Pull out every line below holding the word "Download".

* RECORD EXCERPTS *
────────────────────
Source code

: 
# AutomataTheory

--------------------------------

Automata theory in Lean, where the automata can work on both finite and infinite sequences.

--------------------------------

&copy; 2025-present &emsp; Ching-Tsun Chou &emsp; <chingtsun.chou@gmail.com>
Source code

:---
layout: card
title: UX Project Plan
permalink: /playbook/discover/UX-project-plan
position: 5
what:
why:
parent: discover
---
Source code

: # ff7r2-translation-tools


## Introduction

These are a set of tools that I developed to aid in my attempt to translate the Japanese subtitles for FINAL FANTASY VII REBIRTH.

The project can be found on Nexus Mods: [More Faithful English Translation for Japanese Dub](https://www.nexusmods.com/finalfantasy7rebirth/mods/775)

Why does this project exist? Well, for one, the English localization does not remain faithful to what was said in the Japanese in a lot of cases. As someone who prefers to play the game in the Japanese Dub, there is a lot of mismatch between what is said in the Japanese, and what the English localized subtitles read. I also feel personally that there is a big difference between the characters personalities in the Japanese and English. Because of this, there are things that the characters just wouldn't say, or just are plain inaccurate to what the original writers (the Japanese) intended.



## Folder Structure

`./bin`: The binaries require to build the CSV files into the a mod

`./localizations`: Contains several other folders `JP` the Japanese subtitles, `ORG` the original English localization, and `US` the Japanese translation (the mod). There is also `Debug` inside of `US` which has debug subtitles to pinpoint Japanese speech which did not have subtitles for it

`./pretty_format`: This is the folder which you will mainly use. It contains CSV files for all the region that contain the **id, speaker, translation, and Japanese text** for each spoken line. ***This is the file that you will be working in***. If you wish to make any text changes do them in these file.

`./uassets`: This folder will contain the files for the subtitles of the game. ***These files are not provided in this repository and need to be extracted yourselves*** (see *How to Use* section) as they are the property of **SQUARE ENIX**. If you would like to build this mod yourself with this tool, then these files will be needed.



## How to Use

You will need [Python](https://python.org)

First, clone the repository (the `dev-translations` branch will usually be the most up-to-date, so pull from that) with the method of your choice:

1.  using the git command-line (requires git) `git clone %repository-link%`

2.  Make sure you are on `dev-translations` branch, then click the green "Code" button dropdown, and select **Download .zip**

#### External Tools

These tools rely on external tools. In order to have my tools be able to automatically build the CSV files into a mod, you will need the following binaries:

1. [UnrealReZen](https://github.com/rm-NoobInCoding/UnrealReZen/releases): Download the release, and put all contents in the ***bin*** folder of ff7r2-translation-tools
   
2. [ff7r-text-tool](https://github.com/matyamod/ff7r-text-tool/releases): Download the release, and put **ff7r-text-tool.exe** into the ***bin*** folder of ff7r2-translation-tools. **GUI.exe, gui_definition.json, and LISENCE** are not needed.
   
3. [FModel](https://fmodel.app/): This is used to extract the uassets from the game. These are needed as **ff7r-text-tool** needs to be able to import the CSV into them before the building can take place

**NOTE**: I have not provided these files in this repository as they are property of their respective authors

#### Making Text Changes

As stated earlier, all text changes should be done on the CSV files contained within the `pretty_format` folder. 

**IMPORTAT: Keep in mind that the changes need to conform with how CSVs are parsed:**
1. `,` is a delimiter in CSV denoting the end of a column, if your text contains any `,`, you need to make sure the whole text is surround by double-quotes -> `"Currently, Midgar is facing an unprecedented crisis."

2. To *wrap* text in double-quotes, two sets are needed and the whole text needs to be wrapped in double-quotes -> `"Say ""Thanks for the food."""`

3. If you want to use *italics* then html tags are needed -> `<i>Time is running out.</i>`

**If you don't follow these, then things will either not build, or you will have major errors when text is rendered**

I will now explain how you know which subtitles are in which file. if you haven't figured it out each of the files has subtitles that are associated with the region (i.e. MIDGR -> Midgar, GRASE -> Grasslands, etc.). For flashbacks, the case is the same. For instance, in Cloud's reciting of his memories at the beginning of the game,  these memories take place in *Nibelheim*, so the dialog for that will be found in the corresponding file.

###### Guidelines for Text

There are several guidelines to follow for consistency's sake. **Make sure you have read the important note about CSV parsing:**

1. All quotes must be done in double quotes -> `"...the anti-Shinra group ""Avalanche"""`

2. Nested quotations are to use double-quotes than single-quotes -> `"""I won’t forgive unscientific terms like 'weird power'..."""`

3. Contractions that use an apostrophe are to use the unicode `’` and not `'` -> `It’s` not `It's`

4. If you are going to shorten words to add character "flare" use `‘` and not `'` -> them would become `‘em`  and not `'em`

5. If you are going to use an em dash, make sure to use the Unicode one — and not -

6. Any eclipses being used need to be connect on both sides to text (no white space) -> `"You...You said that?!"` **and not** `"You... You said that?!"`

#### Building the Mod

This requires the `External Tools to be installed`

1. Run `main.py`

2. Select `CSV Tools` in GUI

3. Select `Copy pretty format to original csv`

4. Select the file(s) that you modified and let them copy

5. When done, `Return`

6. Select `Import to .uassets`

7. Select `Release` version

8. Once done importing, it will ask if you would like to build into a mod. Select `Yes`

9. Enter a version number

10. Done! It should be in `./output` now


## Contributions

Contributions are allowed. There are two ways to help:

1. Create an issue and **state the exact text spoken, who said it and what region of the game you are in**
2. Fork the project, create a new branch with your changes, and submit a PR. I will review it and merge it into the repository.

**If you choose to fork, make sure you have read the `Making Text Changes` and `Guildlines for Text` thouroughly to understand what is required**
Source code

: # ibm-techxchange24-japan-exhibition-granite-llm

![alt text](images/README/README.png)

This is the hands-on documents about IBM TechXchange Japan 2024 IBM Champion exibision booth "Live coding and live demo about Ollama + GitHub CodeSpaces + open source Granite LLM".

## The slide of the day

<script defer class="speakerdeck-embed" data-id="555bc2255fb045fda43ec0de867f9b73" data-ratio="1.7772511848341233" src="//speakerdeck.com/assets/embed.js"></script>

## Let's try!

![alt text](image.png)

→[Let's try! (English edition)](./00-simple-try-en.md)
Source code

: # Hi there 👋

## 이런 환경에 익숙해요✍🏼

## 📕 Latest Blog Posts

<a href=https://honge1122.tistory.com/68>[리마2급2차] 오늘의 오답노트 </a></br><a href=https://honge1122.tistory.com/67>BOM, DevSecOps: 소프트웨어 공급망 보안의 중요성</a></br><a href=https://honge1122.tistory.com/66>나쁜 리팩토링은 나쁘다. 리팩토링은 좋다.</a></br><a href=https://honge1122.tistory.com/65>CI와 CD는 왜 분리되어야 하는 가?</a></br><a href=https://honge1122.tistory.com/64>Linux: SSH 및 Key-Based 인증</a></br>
────────────────────
* RESPONSE *
2.  Make sure you are on `dev-translations` branch, then click the green "Code" button dropdown, and select **Download .zip**
1. [UnrealReZen](https://github.com/rm-NoobInCoding/UnrealReZen/releases): Download the release, and put all contents in the ***bin*** folder of ff7r2-translation-tools
2. [ff7r-text-tool](https://github.com/matyamod/ff7r-text-tool/releases): Download the release, and put **ff7r-text-tool.exe** into the ***bin*** folder of ff7r2-translation-tools. **GUI.exe, gui_definition.json, and LISENCE** are not needed.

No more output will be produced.